Document images with source code:

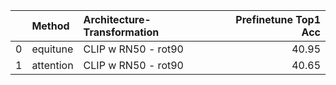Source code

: |    | Method    | Architecture-Transformation   |   Prefinetune Top1 Acc |
|---:|:----------|:------------------------------|-----------------------:|
|  0 | equitune  | CLIP w RN50 - rot90           |                  40.95 |
|  1 | attention | CLIP w RN50 - rot90           |                  40.65 |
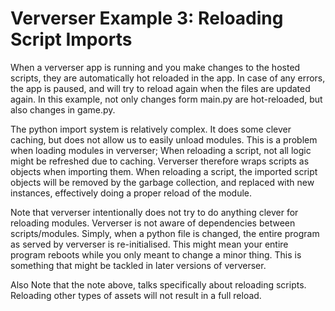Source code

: # Ververser Example 3: Reloading Script Imports

When a ververser app is running and you make changes to the hosted scripts, they are automatically hot reloaded in the app. 
In case of any errors, the app is paused, and will try to reload again when the files are updated again. 
In this example, not only changes form main.py are hot-reloaded, but also changes in game.py.

The python import system is relatively complex. 
It does some clever caching, but does not allow us to easily unload modules. 
This is a problem when loading modules in ververser;
When reloading a script, not all logic might be refreshed due to caching. 
Ververser therefore wraps scripts as objects when importing them. 
When reloading a script, the imported script objects will be removed by the garbage collection, 
and replaced with new instances, effectively doing a proper reload of the module. 

Note that ververser intentionally does not try to do anything clever for reloading modules. 
Ververser is not aware of dependencies between scripts/modules. 
Simply, when a python file is changed, the entire program as served by ververser is re-initialised. 
This might mean your entire program reboots while you only meant to change a minor thing.
This is something that might be tackled in later versions of ververser.

Also Note that the note above, talks specifically about reloading scripts. 
Reloading other types of assets will not result in a full reload. 

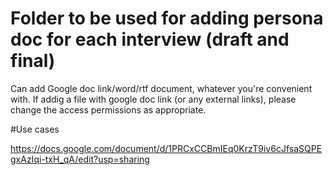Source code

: # Folder to be used for adding persona doc for each interview (draft and final)
Can add Google doc link/word/rtf document, whatever you're convenient with. 
If addig a file with google doc link (or any external links), please change the access permissions as appropriate.

#Use cases

https://docs.google.com/document/d/1PRCxCCBmIEq0KrzT9iv6cJfsaSQPEgxAzIqi-txH_qA/edit?usp=sharing

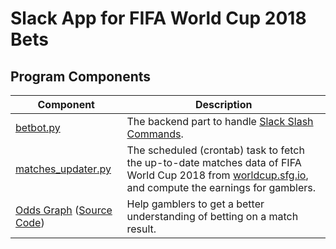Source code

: # Slack App for FIFA World Cup 2018 Bets

## Program Components

Component | Description
-- | --
[betbot.py](https://github.com/charles-wangkai/betbot_worldcup2018/blob/master/betbot.py) | The backend part to handle [Slack Slash Commands](https://api.slack.com/slash-commands).
[matches_updater.py](https://github.com/charles-wangkai/betbot_worldcup2018/blob/master/matches_updater.py) | The scheduled (crontab) task to fetch the up-to-date matches data of FIFA World Cup 2018 from [worldcup.sfg.io](http://worldcup.sfg.io), and compute the earnings for gamblers.
[Odds Graph](http://charles-wangkai.github.io/fun/world_cup_2018_odds.html?other_total=200.0&same_total=185.0) ([Source Code](https://github.com/charles-wangkai/charles-wangkai.github.io/blob/master/fun/world_cup_2018_odds.html)) | Help gamblers to get a better understanding of betting on a match result.
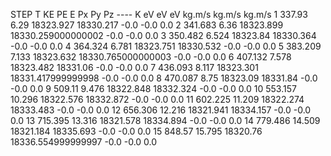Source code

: STEP	T	KE	PE	E	Px	Py	Pz
----	K	eV	eV	eV	kg.m/s	kg.m/s	kg.m/s
1	337.93	6.29	18323.927	18330.217	-0.0	-0.0	0.0
2	341.683	6.36	18323.899	18330.259000000002	-0.0	-0.0	0.0
3	350.482	6.524	18323.84	18330.364	-0.0	-0.0	0.0
4	364.324	6.781	18323.751	18330.532	-0.0	-0.0	0.0
5	383.209	7.133	18323.632	18330.765000000003	-0.0	-0.0	0.0
6	407.132	7.578	18323.482	18331.06	-0.0	-0.0	0.0
7	436.093	8.117	18323.301	18331.417999999998	-0.0	-0.0	0.0
8	470.087	8.75	18323.09	18331.84	-0.0	-0.0	0.0
9	509.11	9.476	18322.848	18332.324	-0.0	-0.0	0.0
10	553.157	10.296	18322.576	18332.872	-0.0	-0.0	0.0
11	602.225	11.209	18322.274	18333.483	-0.0	-0.0	0.0
12	656.306	12.216	18321.941	18334.157	-0.0	-0.0	0.0
13	715.395	13.316	18321.578	18334.894	-0.0	-0.0	0.0
14	779.486	14.509	18321.184	18335.693	-0.0	-0.0	0.0
15	848.57	15.795	18320.76	18336.554999999997	-0.0	-0.0	0.0
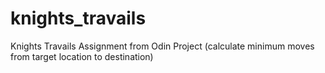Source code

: # knights_travails
Knights Travails Assignment from Odin Project (calculate minimum moves from target location to destination)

Problem:
Would you copy every line of the entries that includes the word "changes"?

Exercise response:
When a ververser app is running and you make changes to the hosted scripts, they are automatically hot reloaded in the app. 
In this example, not only changes form main.py are hot-reloaded, but also changes in game.py.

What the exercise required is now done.